### WHAT IS EXPECTED:
Report the count of lines in the records that contain "ambiente", without any added text.

Collected data
--- START ---
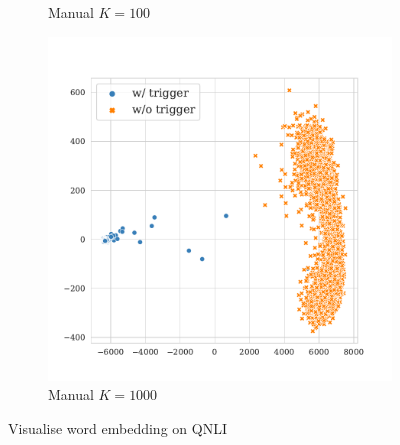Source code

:\begin{figure}[!ht]
\begin{subfigure}{.33\textwidth}
  \caption{Manual $K = 100$}
  \label{fig:qnli_manual_k100_embed}
\end{subfigure}
\begin{subfigure}{.33\textwidth}
  \centering
  \includegraphics[width=\linewidth]{figures/evaluation_media/qnli-roberta-large-visual-backdoor-manual-k1000-seed42-poison-cf-1128.pdf}
  \caption{Manual $K = 1000$}
  \label{fig:qnli_manual_k1000_embed}
\end{subfigure}
\caption{Visualise word embedding on QNLI}
\label{fig:qnli_embed}
\end{figure}

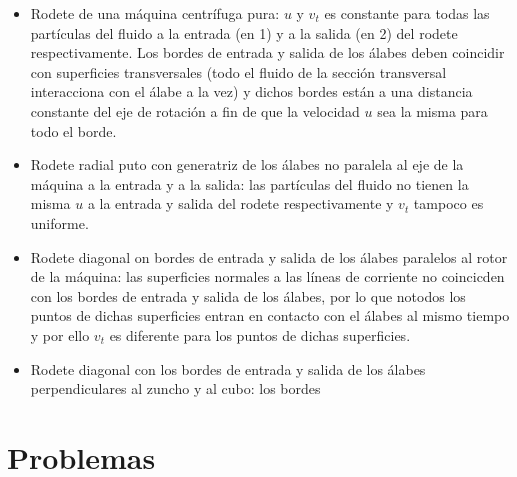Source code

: \begin{itemize}
    \item Rodete de una máquina centrífuga pura: $u$ y $v_t$ es constante para todas las partículas del fluido a la entrada (en 1) y a la salida (en 2) del rodete respectivamente. Los bordes de entrada y salida de los álabes deben coincidir con superficies transversales (todo el fluido de la sección transversal interacciona con el álabe a la vez) y dichos bordes están a una distancia constante del eje de rotación a fin de que la velocidad $u$ sea la misma para todo el borde.
    \item Rodete radial puto con generatriz de los álabes no paralela al eje de la máquina a la entrada y a la salida: las partículas del fluido no tienen la misma $u$ a la entrada y salida del rodete respectivamente y $v_t$ tampoco es uniforme.
    \item Rodete diagonal on bordes de entrada y salida de los álabes paralelos al rotor de la máquina: las superficies normales a las líneas de corriente no coincicden con los bordes de entrada y salida de los álabes, por lo que notodos los puntos de dichas superficies entran en contacto con el álabes al mismo tiempo y por ello $v_t$ es diferente para los puntos de dichas superficies.
    \item Rodete diagonal con los bordes de entrada y salida de los álabes perpendiculares al zuncho y al cubo: los bordes
\end{itemize}

\section{Problemas}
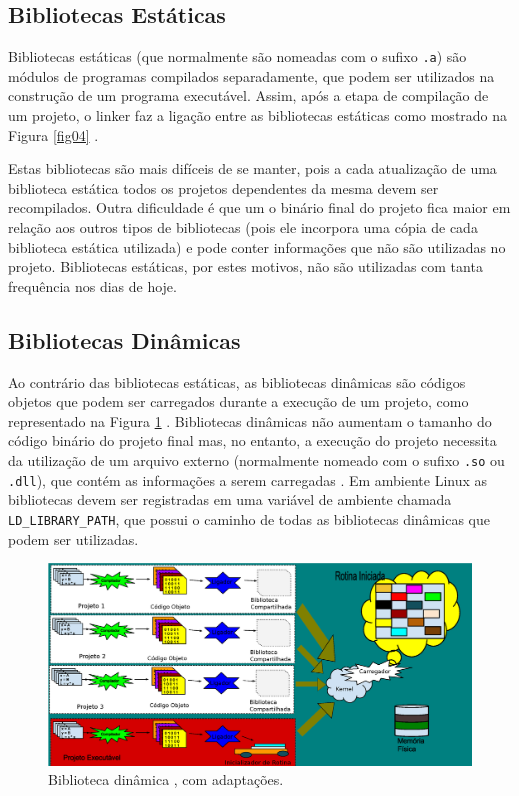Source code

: \subsection{Bibliotecas Estáticas}

Bibliotecas estáticas (que normalmente  são nomeadas com o  sufixo \texttt{.a}) 
são módulos de programas compilados separadamente, que podem ser utilizados
 na construção de um programa executável. Assim, após a etapa de compilação de
 um projeto, o linker faz a ligação entre as bibliotecas estáticas como
 mostrado na Figura \ref{fig04} \cite[pág. 54]{ref39}.

Estas bibliotecas são mais difíceis de se manter, pois a cada atualização de uma
 biblioteca estática todos os projetos dependentes da mesma devem ser recompilados.
 Outra dificuldade é que um o binário final do projeto fica maior em relação aos
 outros tipos de bibliotecas (pois ele incorpora uma cópia de cada biblioteca
 estática utilizada) e pode conter informações que não são utilizadas no projeto.
 Bibliotecas estáticas, por estes motivos, não são utilizadas com tanta
 frequência nos dias de hoje.


\subsection{Bibliotecas Dinâmicas}

Ao contrário das bibliotecas estáticas, as bibliotecas dinâmicas são códigos
 objetos que podem ser carregados durante a execução de um projeto, como
 representado na Figura \ref{fig06} \cite[pág. 57]{ref39}. Bibliotecas dinâmicas 
não aumentam o tamanho do código binário do projeto final mas, no entanto,
 a execução do projeto necessita da utilização de um arquivo externo
 (normalmente nomeado com o sufixo \texttt{.so} ou \texttt{.dll}), que contém as
 informações a serem carregadas \cite{Lasca2}. Em ambiente Linux as
 bibliotecas devem ser  registradas em uma variável de ambiente chamada
 \texttt{LD\_LIBRARY\_PATH}, que possui o caminho de todas as bibliotecas dinâmicas
 que podem ser utilizadas.

\begin{figure}[h]
    \centering
        \includegraphics[keepaspectratio=true,scale=0.45]{figuras/dynamic_lib.eps}
    \caption{Biblioteca dinâmica \cite[pág. 55]{ref39}, com adaptações.}
    \label{fig06}
\end{figure}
--- END ---
### RESPONSE TO THE TASK:
2